THE TASK:
Go through the records line by line and work out how many lines hold the word "used". Answer with the number only.

■ ■ ■ ■

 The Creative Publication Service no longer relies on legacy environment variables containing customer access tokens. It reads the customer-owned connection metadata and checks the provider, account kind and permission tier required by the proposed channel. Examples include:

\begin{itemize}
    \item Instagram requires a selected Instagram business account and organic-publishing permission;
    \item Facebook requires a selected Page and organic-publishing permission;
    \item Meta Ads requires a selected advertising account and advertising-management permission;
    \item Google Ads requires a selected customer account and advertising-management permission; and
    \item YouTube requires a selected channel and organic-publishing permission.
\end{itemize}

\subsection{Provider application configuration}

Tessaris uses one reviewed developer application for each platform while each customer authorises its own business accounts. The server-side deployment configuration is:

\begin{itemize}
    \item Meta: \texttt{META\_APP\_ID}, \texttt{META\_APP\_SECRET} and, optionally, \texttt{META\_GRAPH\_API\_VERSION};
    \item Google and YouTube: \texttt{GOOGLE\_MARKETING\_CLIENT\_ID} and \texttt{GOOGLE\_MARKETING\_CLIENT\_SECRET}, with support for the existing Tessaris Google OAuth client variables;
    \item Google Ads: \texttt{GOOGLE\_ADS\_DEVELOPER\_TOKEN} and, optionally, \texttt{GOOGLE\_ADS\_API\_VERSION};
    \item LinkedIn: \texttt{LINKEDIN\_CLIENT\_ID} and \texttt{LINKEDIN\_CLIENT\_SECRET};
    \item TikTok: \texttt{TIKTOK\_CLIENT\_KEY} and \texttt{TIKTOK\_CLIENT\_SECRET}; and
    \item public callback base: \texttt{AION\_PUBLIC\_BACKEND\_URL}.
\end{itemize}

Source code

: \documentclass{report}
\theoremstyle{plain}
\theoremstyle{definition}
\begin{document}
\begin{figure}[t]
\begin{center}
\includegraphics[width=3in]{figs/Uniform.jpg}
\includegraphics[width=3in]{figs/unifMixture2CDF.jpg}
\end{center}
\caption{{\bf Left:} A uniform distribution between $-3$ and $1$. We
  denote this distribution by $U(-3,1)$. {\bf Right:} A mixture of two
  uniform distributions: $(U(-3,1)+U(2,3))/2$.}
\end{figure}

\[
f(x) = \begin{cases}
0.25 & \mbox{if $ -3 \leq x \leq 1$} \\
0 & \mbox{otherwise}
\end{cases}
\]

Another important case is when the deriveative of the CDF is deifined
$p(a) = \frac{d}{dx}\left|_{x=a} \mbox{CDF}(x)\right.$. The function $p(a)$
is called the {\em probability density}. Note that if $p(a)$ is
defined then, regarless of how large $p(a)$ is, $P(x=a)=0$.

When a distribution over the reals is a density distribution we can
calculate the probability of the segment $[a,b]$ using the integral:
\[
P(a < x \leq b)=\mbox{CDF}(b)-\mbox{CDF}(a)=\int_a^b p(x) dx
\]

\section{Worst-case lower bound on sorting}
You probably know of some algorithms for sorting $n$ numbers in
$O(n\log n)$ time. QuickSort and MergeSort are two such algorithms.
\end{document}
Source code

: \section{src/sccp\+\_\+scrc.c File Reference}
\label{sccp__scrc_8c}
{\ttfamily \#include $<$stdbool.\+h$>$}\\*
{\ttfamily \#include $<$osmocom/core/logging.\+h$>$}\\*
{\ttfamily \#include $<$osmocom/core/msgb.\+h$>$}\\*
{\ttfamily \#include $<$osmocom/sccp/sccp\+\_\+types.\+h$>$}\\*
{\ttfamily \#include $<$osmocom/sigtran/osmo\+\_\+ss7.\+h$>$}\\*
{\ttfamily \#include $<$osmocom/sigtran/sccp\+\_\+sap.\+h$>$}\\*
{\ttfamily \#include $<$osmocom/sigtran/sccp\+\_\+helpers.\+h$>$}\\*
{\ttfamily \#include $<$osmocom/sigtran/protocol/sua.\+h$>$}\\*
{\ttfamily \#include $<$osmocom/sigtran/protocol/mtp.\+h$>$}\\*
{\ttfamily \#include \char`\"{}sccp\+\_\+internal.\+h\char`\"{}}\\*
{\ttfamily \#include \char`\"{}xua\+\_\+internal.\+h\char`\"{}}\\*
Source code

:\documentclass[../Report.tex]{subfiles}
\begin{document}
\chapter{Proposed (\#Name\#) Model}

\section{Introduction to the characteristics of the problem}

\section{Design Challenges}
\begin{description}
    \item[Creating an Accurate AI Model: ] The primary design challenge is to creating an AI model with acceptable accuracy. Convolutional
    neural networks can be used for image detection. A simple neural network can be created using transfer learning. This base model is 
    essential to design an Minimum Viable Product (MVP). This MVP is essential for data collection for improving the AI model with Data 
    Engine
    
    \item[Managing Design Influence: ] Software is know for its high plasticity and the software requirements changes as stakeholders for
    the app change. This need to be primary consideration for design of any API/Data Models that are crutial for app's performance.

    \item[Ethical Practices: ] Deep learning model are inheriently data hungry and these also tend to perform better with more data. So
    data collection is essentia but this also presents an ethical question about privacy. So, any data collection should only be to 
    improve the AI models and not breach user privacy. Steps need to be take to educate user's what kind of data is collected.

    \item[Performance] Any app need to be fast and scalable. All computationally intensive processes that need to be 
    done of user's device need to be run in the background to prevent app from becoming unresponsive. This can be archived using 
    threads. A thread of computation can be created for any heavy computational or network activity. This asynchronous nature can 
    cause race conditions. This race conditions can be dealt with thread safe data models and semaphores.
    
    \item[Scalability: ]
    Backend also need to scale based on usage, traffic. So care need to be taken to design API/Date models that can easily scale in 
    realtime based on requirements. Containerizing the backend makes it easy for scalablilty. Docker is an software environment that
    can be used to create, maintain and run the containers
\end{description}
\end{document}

■ ■ ■ ■

COMPLETED TASK:
2